Dataset entries:
= = = = =

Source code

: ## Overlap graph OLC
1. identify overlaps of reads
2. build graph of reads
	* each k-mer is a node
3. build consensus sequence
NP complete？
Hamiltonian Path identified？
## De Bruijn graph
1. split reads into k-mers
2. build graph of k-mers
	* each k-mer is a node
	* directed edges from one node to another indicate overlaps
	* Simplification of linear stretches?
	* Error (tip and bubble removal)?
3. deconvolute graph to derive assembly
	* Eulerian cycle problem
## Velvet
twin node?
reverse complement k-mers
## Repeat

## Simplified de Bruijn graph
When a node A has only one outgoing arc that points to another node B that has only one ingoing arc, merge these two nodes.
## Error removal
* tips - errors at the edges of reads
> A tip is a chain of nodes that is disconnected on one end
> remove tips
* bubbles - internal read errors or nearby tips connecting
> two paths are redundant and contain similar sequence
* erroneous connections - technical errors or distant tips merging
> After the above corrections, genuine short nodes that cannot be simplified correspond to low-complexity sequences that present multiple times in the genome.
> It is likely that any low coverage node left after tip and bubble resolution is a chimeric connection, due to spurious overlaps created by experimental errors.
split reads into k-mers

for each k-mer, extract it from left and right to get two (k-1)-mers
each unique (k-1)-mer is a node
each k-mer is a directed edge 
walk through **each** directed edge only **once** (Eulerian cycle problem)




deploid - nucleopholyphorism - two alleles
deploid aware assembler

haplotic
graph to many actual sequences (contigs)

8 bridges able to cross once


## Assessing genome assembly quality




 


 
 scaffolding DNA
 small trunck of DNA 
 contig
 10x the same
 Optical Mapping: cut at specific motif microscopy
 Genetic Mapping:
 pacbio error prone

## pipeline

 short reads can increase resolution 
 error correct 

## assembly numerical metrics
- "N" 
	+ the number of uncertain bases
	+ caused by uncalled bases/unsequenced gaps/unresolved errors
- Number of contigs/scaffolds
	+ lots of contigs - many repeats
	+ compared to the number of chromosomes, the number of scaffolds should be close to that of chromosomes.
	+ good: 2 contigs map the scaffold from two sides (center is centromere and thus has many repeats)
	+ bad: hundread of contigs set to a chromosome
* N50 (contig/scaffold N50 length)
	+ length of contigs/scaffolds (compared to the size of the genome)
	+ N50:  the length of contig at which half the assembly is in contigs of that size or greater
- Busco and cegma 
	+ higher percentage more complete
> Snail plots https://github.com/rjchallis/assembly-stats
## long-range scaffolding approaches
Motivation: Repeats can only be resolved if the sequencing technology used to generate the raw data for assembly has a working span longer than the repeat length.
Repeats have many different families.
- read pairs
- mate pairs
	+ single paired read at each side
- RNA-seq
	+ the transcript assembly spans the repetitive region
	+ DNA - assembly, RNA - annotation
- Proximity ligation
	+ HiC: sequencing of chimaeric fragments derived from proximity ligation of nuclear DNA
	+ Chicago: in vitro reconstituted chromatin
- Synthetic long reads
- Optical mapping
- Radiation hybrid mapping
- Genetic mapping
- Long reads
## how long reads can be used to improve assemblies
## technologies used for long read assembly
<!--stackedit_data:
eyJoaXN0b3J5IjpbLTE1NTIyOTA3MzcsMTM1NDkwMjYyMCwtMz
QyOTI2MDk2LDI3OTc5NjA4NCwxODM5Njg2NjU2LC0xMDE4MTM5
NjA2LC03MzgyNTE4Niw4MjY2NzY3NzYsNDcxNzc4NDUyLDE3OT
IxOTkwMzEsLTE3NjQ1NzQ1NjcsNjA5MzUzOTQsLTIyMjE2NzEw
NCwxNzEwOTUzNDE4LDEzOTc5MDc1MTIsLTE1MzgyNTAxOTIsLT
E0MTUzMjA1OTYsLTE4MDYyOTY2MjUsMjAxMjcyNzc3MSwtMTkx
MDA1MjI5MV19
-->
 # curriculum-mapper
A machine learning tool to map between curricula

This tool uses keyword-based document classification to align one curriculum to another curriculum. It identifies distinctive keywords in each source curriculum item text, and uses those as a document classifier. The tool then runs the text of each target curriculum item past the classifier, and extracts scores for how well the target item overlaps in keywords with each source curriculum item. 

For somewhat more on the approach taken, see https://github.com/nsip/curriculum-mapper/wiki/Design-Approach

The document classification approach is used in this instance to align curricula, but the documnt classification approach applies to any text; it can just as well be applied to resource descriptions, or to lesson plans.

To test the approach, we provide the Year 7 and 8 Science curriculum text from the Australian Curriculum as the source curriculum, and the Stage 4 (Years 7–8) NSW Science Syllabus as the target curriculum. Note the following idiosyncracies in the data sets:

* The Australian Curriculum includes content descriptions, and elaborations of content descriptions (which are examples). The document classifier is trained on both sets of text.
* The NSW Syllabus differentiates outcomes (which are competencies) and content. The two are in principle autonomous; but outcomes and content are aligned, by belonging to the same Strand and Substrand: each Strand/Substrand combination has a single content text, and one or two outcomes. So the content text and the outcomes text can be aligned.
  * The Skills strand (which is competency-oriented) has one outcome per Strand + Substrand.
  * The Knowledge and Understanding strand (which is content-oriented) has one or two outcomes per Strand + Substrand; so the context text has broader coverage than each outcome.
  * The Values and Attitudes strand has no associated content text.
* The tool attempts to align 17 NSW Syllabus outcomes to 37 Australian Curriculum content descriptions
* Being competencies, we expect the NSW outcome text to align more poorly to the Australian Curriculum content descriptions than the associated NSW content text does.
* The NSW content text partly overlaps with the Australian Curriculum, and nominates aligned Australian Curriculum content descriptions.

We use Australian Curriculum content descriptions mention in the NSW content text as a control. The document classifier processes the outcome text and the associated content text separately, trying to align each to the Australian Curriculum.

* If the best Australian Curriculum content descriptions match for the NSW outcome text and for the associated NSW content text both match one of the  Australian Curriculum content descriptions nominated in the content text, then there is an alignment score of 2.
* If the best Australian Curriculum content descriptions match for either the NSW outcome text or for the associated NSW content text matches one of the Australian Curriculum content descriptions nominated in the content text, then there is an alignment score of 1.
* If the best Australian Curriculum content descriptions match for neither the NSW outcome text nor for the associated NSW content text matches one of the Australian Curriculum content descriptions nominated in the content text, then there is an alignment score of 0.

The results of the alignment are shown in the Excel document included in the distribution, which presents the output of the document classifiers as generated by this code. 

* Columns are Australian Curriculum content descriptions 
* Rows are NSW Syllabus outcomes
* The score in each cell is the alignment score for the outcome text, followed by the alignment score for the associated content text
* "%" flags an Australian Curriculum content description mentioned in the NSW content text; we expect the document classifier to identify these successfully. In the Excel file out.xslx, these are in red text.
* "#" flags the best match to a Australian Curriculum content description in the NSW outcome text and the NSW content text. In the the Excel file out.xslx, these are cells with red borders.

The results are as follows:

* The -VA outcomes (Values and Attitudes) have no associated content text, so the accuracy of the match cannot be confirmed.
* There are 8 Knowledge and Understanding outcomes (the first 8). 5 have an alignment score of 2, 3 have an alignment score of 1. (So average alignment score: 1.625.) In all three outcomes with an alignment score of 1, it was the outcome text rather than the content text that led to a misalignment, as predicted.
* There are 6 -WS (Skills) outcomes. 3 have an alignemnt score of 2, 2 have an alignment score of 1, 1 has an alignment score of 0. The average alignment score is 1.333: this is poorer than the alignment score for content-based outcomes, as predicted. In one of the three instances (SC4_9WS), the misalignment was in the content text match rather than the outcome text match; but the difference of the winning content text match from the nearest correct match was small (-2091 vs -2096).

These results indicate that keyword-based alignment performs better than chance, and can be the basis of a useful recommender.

= = = = =

* Task
If a line above holds the string "classification", copy it out.

* Solution for this exercise
This tool uses keyword-based document classification to align one curriculum to another curriculum. It identifies distinctive keywords in each source curriculum item text, and uses those as a document classifier. The tool then runs the text of each target curriculum item past the classifier, and extracts scores for how well the target item overlaps in keywords with each source curriculum item. 
The document classification approach is used in this instance to align curricula, but the documnt classification approach applies to any text; it can just as well be applied to resource descriptions, or to lesson plans.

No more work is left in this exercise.